Его демонстративно нравоучительные стихи о некрасивой девочке, пламень души которой «всю боль свою один переболит и перетопит самый тяжкий камень», полны простого и высокого очарования. Но они и о себе. Душа поэта тоже перетопила все несправедливые обиды, все унижения в чистое вещество поэзии.
Однако я рискну сделать к этому бесхитростному стихотворению еще один комментарий.
Заболоцкий, — о чем Борис Слуцкий пишет в своих воспоминаниях, — «говорил, что женщина стихи писать не может. Исключений из этого правила не делал ни для кого».

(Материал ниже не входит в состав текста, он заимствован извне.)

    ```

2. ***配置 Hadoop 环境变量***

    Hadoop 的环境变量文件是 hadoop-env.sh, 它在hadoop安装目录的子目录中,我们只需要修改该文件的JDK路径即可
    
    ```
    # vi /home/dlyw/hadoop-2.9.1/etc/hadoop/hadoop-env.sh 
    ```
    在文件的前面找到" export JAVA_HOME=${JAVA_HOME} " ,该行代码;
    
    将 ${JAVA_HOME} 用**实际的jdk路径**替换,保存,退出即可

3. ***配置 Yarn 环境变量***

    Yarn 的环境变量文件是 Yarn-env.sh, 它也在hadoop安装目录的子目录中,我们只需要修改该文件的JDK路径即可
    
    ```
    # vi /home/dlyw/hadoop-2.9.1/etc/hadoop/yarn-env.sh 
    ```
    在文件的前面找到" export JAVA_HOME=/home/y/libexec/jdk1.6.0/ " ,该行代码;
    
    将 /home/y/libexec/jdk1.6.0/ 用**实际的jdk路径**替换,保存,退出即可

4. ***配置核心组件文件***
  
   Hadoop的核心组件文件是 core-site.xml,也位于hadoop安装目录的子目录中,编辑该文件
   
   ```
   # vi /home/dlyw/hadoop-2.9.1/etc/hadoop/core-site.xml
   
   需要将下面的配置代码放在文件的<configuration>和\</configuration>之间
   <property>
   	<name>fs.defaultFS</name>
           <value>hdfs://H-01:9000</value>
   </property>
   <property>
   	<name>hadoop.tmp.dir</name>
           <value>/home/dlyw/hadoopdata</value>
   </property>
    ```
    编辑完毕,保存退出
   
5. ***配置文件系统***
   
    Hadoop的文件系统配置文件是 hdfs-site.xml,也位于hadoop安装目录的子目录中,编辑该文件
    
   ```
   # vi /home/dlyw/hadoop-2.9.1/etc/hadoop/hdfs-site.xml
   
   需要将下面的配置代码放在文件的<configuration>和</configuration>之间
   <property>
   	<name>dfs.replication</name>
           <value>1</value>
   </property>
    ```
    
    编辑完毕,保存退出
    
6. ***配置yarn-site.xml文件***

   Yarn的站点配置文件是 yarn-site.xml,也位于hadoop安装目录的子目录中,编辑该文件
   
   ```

Лидия Корнеевна Чуковская как бы подтверждает это, размышляя об отношениях Заболоцкого и Ахматовой в своих воспоминаниях:
«Бешеная речь Анны Андреевны против «Старой актрисы» Заболоцкого. Она вычитала нечто такое, чего там, на мой взгляд, и в помине нет:
— Над кем он смеется — над старухой, у которой известь в мозгу, над болезнью? Он убежден, что женщин нельзя подпускать к искусству — вот в чем идея! Да, да, там написано черным по белому, что женщин нельзя подпускать к искусству! Не спорьте! И какие натяжки: у девяностолетней старухи десятилетняя племянница. Когда поэт высказывает ложную мысль — он неизбежно провирается в изображении быта…
Она не давала отвечать, она была в бешенстве. Другого слова не подберу…
— Где там написано, что старухе девяносто лет, а девочке десять? — успела я только спросить. Ответом был гневный взгляд».